Curriculum in Bioinformatics and Computational Biology, University of North Carolina at Chapel Hill, Chapel Hill, NC 27599, USA.
Department of Pharmacology, University of North Carolina at Chapel Hill, Chapel Hill, NC 27599, USA.
Sci Signal. 2021 Feb 16;14(670):eabb5235. doi: 10.1126/scisignal.abb5235.
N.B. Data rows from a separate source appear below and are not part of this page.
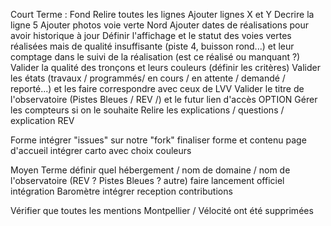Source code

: Court Terme :
Fond
    Relire toutes les lignes
    Ajouter lignes X et Y
    Decrire la ligne 5
    Ajouter photos voie verte Nord
    Ajouter dates de réalisations pour avoir historique à jour
    Définir l'affichage et le statut des voies vertes réalisées mais de qualité insuffisante (piste 4, buisson rond...) et leur comptage dans le suivi de la réalisation (est ce réalisé ou manquant ?)
    Valider la qualité des tronçons et leurs couleurs (définir les critères)
    Valider les états (travaux / programmés/ en cours / en attente / demandé / reporté...) et les faire correspondre avec ceux de LVV
    Valider le titre de l'observatoire (Pistes Bleues / REV /) et le futur lien d'accès
    OPTION Gérer les compteurs si on le souhaite
    Relire les explications / questions / explication REV

Forme
    intégrer "issues" sur notre "fork"
    finaliser forme et contenu page d'accueil
    intégrer carto avec choix couleurs

Moyen Terme
    définir quel hébergement / nom de domaine / nom de l'observatoire (REV ? Pistes Bleues ? autre)
    faire lancement officiel
    intégration Baromètre
    intégrer reception contributions

Vérifier que toutes les mentions Montpellier / Vélocité ont été supprimées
Cells use signaling pathways to receive and process information about their environment. These nonlinear systems rely on feedback and feedforward regulation to respond appropriately to changing environmental conditions. Mathematical models describing signaling pathways often lack predictive power because they are not trained on data that encompass the diverse time scales on which these regulatory mechanisms operate. We addressed this limitation by measuring transcriptional changes induced by the mating response in exposed to different dynamic patterns of pheromone. We found that pheromone-induced transcription persisted after pheromone removal and showed long-term adaptation upon sustained pheromone exposure. We developed a model of the regulatory network that captured both characteristics of the mating response. We fit this model to experimental data with an evolutionary algorithm and used the parameterized model to predict scenarios for which it was not trained, including different temporal stimulus profiles and genetic perturbations to pathway components. Our model allowed us to establish the role of four architectural elements of the network in regulating gene expression. These network motifs are incoherent feedforward, positive feedback, negative feedback, and repressor binding. Experimental and computational perturbations to these network motifs established a specific role for each in coordinating the mating response to persistent and dynamic stimulation.
细胞利用信号通路来接收和处理有关其环境的信息。这些非线性系统依赖于反馈和前馈调节,以适应不断变化的环境条件。描述信号通路的数学模型通常缺乏预测能力,因为它们不是在包含这些调节机制作用的不同时间尺度的数据上进行训练的。我们通过测量暴露于不同的信息素动态模式下的交配反应所诱导的转录变化来解决这一限制。我们发现,信息素诱导的转录在去除信息素后仍然存在,并在持续暴露于信息素时表现出长期适应。我们开发了一个调控网络的模型,该模型捕获了交配反应的两个特征。我们用进化算法拟合这个模型到实验数据,并使用参数化的模型来预测没有经过训练的情况,包括不同的时间刺激模式和对途径成分的遗传干扰。我们的模型使我们能够确定网络中四个结构元素在调节基因表达中的作用。这些网络基元是不相干的前馈、正反馈、负反馈和阻遏物结合。对这些网络基元的实验和计算干扰确定了它们在协调对持久和动态刺激的交配反应中的特定作用。